Personal information
- Born: 1961 (age 64–65)

Sport
- Sport: Swimming

Medal record
Representing Soviet Union
World Championships
| Silver medal – second place | 1982 Guayaquil | 4×100 m freestyle |
| Silver medal – second place | 1982 Guayaquil | 4×200 m freestyle |
Universiade
| Gold medal – first place | 1983 Edmonton | 4×200 m freestyle |
| Silver medal – second place | 1981 Bucharest | 4×100 m freestyle |
| Silver medal – second place | 1983 Edmonton | 200 m freestyle |

= Alexey Filonov =

Russian swimmer

Aleksey Yuryevich Filonov (Алексей Юрьевич Филонов; born 1961) is a Russian swimmer who won silver medals in the 4×100 m and 4×200 m freestyle relays at the 1982 World Aquatics Championships. He also won three medals at the Summer Universiades of 1981 and 1983.
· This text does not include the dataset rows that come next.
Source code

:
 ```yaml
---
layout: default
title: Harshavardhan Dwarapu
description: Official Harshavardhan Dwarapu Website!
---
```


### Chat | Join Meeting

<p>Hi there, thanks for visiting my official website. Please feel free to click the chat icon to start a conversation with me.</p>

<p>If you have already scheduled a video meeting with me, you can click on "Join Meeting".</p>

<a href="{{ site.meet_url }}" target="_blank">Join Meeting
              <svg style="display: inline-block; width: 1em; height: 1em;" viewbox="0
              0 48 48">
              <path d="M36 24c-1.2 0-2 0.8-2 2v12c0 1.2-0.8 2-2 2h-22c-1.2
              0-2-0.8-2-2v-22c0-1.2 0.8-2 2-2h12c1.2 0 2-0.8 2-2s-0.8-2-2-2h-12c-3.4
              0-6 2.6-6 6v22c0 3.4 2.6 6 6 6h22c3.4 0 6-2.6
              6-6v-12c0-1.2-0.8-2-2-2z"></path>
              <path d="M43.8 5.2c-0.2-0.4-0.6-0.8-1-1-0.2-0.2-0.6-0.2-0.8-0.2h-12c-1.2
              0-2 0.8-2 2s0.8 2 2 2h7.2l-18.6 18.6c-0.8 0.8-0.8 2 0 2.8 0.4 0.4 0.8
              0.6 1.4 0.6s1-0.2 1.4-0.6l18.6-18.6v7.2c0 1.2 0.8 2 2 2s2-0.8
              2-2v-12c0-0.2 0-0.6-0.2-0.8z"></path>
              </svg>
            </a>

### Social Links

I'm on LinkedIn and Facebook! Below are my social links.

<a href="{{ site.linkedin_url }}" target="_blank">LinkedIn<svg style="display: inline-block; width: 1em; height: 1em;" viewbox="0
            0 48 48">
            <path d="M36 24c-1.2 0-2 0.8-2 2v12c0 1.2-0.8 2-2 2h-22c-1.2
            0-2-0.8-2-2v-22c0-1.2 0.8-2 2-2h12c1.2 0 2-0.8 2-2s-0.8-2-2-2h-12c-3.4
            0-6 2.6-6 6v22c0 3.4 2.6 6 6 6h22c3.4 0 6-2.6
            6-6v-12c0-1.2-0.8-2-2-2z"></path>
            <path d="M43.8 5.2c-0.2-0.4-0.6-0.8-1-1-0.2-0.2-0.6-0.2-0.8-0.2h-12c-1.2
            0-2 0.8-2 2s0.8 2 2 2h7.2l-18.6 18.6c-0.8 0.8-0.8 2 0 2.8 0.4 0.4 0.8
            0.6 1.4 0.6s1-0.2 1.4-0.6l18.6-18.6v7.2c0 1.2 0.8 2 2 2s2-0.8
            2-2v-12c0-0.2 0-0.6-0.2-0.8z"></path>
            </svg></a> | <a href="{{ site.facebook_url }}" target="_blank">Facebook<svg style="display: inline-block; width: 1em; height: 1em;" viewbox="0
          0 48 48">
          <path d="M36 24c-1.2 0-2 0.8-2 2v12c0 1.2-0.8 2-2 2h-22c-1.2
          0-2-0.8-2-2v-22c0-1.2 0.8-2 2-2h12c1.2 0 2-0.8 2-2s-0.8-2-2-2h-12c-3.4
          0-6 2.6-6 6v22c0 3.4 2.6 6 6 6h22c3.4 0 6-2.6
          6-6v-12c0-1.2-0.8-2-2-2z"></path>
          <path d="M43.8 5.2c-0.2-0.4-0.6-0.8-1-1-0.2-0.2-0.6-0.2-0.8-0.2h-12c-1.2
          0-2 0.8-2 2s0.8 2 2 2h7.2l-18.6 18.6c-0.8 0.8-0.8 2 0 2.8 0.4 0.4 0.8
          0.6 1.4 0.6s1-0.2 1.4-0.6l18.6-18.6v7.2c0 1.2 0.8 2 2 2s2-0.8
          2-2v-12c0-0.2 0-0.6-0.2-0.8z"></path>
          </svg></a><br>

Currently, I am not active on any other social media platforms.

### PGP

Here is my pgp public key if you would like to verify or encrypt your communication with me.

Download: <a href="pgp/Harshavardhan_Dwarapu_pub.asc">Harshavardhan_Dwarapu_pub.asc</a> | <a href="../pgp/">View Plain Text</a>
After retirement he won multiple medals in the masters category:
- World championships 2004: 1 gold (100 m butterfly) and 2 silver (100 m freestyle and 50 m butterfly)
- European championships: 7 gold, 4 silver, 2 bronze (2003, 2007, 2011)
- Soviet championships 1991: 2 gold
- Russian championships: 14 gold, 33 records (1998–2011)

He is the president of the Moscow Swimming Federation.